Lucido e diretto, Paolo Crepet, 63 anni, psichiatra, ha scandagliato a più riprese, fra ambulatorio, libri e conferenze, il lato oscuro dell’adolescenza. La solitudine, il rapporto difficile con la sessualità, l’ossessione per i social network, ingredienti che non mancano neanche in quest’ultima, squallida storia ‘girata’ nella bassa trevigiana.
È la solita adolescenza brucia tappe, dottore?
«Se vogliamo far luce su casi come questo, non possiamo perdere di vista tre precondizioni. Primo, i ragazzini sono dei nativi di Facebook.

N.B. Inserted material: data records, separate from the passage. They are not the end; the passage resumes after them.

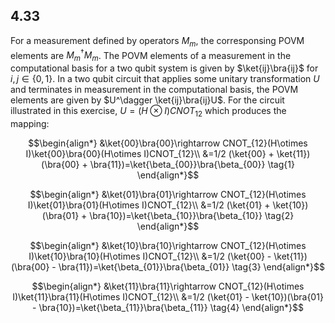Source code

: ## 4.33
For a measurement defined by operators $M_m$, the corresponsing POVM elements are $M_m^\dagger M_m$. The POVM elements of a measurement in the computational basis for a two qubit system is given by $`\ket{ij}\bra{ij}`$ for $`i,j\in\{0,1\}`$. In a two qubit circuit that applies some unitary transformation $U$ and terminates in measurement in the computational basis, the POVM elements are given by $`U^\dagger \ket{ij}\bra{ij}U`$. For the circuit illustrated in this exercise, $`U=(H\otimes I)CNOT_{12}`$ which produces the mapping:
```math
\begin{align*}
&\ket{00}\bra{00}\rightarrow CNOT_{12}(H\otimes I)\ket{00}\bra{00}(H\otimes I)CNOT_{12}\\
&=1/2 (\ket{00} + \ket{11})(\bra{00} + \bra{11})=\ket{\beta_{00}}\bra{\beta_{00}} \tag{1}
\end{align*}
```
```math
\begin{align*}
&\ket{01}\bra{01}\rightarrow CNOT_{12}(H\otimes I)\ket{01}\bra{01}(H\otimes I)CNOT_{12}\\
&=1/2 (\ket{01} + \ket{10})(\bra{01} + \bra{10})=\ket{\beta_{10}}\bra{\beta_{10}} \tag{2}
\end{align*}
```
```math
\begin{align*}
&\ket{10}\bra{10}\rightarrow CNOT_{12}(H\otimes I)\ket{10}\bra{10}(H\otimes I)CNOT_{12}\\
&=1/2 (\ket{00} - \ket{11})(\bra{00} - \bra{11})=\ket{\beta_{01}}\bra{\beta_{01}} \tag{3}
\end{align*}
```
```math
\begin{align*}
&\ket{11}\bra{11}\rightarrow CNOT_{12}(H\otimes I)\ket{11}\bra{11}(H\otimes I)CNOT_{12}\\
&=1/2 (\ket{01} - \ket{10})(\bra{01} - \bra{10})=\ket{\beta_{11}}\bra{\beta_{11}} \tag{4}
\end{align*}
```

Conoscono a menadito i social network, sanno che tutti, anche i loro nonni, guardano le foto e i video postati, meglio se non da educande. Viviamo, poi, in una società invasa dal sesso. Che irrompe nei film, nella politica, nella pubblicità, è un po’ il nostro pane quotidiano. Forse solo papa Francesco non ne parla. Infine, c’è il dramma più grosso: l’abbandono dei minori. Mai nella storia gli adolescenti hanno sperimentato la solitudine come nel nostro tempo».
Vuol dire che la colpa di queste violenze a sfondo sessuale ricade anche sui genitori?
«Non getto la croce sulle spalle di nessuno. Mi limito a dire che non poche mamme e papà, con la scusa della crisi e della conseguente necessità di lavorare di più, lasciano i figli da soli per ore».
La tredicenne di Castelfranco Veneto ora è seguita da uno psicologo. Potrà superare il trauma?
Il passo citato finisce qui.